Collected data
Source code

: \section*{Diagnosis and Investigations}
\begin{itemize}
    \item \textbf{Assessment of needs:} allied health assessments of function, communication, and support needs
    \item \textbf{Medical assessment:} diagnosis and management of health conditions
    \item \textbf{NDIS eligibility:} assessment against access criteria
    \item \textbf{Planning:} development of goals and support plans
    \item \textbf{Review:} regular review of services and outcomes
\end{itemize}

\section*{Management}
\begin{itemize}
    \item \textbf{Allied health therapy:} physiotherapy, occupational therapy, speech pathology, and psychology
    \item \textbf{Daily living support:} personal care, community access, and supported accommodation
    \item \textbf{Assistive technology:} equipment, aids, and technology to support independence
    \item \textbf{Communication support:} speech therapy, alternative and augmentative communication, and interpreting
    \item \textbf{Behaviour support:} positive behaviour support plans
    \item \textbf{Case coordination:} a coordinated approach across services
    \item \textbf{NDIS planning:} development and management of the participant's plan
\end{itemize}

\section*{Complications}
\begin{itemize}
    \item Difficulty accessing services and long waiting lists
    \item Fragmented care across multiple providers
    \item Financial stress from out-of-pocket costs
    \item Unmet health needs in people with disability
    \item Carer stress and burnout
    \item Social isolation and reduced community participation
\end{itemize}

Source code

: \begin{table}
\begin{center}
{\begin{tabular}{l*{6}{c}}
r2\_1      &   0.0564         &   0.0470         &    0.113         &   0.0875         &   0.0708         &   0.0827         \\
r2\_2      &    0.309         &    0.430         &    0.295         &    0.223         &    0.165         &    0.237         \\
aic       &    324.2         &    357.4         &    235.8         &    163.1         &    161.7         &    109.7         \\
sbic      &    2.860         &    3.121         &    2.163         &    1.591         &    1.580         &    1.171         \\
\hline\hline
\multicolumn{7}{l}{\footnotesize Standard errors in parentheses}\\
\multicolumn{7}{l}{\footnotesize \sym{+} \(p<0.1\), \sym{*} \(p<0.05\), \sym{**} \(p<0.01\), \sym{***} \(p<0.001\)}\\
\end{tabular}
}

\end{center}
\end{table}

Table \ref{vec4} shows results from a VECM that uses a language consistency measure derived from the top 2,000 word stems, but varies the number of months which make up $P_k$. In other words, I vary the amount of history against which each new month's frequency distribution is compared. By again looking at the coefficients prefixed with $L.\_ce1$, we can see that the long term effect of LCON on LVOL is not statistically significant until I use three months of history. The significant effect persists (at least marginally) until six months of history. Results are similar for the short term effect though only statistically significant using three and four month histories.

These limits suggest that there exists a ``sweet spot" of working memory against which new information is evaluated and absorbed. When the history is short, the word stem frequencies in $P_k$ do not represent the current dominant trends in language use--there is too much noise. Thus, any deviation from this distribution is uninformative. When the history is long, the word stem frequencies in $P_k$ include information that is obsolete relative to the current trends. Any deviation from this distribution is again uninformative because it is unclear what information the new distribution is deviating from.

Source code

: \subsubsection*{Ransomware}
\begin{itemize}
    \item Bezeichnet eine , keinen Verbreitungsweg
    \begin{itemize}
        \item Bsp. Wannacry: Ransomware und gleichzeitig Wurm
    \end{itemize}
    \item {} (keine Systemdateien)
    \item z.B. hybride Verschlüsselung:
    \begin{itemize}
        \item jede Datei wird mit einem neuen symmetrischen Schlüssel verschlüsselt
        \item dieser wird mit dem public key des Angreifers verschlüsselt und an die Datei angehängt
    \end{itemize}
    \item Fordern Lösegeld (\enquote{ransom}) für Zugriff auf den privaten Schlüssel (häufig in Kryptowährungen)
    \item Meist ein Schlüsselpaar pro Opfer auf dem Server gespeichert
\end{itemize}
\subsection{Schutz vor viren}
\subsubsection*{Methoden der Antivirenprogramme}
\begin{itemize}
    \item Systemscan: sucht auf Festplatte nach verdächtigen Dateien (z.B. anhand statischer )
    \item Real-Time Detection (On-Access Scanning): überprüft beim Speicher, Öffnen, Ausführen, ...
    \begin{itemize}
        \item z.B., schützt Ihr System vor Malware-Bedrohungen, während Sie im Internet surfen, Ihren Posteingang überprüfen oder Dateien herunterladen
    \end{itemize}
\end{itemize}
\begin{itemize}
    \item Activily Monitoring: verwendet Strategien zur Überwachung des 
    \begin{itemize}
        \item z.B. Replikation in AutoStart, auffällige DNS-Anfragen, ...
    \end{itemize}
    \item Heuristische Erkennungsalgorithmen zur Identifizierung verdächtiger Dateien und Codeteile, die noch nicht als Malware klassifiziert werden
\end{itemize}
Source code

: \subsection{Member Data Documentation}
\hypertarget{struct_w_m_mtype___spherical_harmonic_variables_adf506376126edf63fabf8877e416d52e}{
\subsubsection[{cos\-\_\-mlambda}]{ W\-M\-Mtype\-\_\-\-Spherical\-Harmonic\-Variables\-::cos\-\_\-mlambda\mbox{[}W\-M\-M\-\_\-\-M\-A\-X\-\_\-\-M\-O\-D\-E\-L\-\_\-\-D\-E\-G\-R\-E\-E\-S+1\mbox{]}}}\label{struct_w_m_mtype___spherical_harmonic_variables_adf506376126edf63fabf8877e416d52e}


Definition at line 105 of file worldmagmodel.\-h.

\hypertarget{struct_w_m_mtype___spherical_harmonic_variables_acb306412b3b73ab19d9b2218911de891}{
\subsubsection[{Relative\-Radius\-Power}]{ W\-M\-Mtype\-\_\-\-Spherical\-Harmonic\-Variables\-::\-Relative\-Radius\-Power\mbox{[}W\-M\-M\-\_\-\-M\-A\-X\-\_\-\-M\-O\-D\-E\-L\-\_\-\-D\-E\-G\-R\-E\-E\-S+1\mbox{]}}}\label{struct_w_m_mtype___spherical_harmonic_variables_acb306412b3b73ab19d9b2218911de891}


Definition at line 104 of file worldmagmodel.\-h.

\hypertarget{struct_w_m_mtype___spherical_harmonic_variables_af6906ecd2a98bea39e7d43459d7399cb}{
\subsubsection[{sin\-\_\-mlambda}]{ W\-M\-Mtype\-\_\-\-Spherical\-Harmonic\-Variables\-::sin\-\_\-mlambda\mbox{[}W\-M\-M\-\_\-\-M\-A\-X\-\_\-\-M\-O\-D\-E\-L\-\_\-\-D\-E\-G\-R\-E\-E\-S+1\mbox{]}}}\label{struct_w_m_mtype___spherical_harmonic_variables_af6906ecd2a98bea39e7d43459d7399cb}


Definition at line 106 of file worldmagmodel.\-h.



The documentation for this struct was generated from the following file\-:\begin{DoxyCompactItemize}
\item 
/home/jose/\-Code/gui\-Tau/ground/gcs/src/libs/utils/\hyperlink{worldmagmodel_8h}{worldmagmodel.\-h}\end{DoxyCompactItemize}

Exercise directions = Count the lines in the records above that contain the word "development", and reply with that number alone.

Result of this exercise = 2